• ECM stiffness and deposition fuel vocal fold cancer progression through mechanotransduction. • Patient-derived cells show loss of laminin-binding integrins and flocking motility in advanced stages. • Mechanical stimulation (stretching/vibrations) reduces oncogenic β‑catenin and YAP nuclear localization. • Tumor ECM composition correlates with nuclear YAP levels and patient survival. • Vocal fold cancer is sensitive to Hippo pathway YAP‑TEAD inhibitors in vitro and in vivo. • Restoring tumor mechanophenotype or targeting YAP/TAZ offers a new therapeutic strategy.
Article Summaries:
- Summary
Researchers used patient‑derived cells from early (T1) and advanced (T3) vocal‑fold squamous cell carcinoma to show that tumor progression is driven by changes in the extracellular matrix (ECM) and loss of laminin‑binding integrins at cell junctions. Increased ECM stiffness promotes nuclear accumulation of oncogenic β‑catenin and YAP/TAZ, key regulators of the Hippo pathway.

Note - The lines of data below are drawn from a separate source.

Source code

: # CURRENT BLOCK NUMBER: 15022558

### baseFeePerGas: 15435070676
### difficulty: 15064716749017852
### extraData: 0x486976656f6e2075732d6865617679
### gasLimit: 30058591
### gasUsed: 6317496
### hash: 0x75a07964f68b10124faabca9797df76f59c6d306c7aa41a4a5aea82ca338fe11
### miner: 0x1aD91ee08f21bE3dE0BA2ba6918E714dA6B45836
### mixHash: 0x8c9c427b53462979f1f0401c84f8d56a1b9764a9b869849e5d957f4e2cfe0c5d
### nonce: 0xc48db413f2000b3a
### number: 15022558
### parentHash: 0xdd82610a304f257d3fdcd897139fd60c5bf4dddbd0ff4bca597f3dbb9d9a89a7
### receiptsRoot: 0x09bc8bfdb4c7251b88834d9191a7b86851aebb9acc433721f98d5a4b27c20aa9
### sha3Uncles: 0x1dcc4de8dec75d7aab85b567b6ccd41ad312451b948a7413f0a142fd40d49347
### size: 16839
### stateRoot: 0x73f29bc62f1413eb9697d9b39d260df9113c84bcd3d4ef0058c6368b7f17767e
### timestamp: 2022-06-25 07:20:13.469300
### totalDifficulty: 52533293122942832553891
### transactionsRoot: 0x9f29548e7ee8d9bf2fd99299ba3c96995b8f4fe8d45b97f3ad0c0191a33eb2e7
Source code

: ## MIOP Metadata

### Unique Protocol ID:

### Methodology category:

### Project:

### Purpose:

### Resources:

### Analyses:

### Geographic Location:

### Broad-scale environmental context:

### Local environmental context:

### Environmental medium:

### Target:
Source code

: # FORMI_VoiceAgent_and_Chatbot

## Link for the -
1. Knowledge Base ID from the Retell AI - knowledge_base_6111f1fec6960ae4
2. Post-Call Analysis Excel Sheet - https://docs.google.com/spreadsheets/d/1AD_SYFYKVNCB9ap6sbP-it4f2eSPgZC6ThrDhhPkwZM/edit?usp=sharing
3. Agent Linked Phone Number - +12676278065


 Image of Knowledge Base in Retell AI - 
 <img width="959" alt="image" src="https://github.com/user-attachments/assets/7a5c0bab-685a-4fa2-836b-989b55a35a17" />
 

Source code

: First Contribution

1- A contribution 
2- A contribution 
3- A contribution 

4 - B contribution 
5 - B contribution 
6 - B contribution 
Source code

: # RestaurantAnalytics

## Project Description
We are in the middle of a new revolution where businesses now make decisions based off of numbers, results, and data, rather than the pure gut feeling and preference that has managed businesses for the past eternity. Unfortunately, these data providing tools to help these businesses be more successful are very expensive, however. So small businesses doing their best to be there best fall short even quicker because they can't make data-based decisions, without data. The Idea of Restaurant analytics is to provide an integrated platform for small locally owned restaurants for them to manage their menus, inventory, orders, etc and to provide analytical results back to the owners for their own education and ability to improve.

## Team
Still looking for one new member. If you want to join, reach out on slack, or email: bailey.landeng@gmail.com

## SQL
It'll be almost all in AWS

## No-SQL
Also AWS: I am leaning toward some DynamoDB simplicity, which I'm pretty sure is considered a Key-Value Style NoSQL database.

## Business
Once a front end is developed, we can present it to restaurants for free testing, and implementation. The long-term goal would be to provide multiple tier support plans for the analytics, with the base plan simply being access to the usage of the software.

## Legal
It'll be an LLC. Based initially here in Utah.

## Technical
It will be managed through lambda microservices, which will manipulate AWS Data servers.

Mechanical stimulation mimicking normal vocal‑fold vibration reduced these nuclear signals. Immunohistochemistry linked high nuclear YAP with poorer survival, and both in‑vitro and in‑vivo experiments demonstrated that YAP‑TEAD inhibitors can suppress tumor growth. The study suggests that restoring normal mechanophenotype or targeting YAP/TAZ offers a promising therapeutic strategy for vocal‑fold cancer.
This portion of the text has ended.